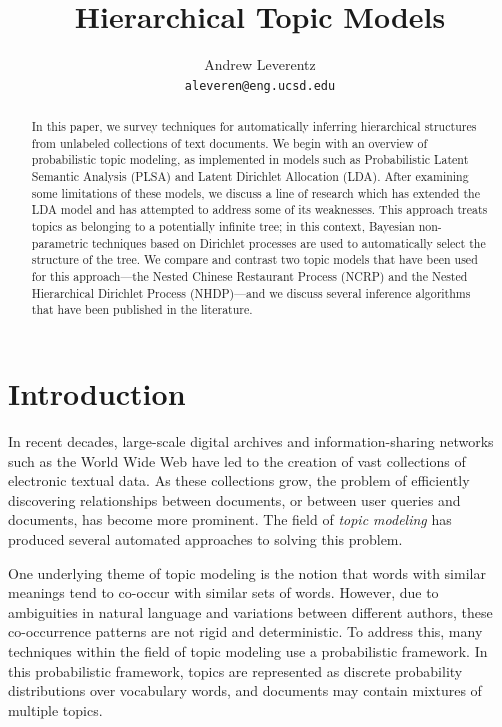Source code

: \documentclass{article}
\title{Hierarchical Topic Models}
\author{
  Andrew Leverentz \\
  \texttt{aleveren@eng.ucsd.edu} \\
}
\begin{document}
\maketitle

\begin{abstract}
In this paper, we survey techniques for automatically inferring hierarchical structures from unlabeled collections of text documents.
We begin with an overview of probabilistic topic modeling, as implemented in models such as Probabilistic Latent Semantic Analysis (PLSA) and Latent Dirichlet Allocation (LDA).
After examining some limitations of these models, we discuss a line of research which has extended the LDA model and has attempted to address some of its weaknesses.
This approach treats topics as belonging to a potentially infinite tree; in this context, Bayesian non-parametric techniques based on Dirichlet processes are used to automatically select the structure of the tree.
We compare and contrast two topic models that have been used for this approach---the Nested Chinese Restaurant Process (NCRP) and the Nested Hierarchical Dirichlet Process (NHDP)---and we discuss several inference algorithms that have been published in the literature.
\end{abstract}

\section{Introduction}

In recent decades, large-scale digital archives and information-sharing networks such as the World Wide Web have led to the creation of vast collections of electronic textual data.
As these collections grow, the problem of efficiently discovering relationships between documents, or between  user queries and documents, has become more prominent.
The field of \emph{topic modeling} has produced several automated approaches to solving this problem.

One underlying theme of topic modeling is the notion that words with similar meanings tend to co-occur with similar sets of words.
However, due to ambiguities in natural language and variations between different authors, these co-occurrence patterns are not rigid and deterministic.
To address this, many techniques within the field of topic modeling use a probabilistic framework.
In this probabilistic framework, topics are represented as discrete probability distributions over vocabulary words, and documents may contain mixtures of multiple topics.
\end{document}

## Task prompt
Find and copy each line of the material that holds the word "collections".

## Response to this task
In this paper, we survey techniques for automatically inferring hierarchical structures from unlabeled collections of text documents.
In recent decades, large-scale digital archives and information-sharing networks such as the World Wide Web have led to the creation of vast collections of electronic textual data.
As these collections grow, the problem of efficiently discovering relationships between documents, or between  user queries and documents, has become more prominent.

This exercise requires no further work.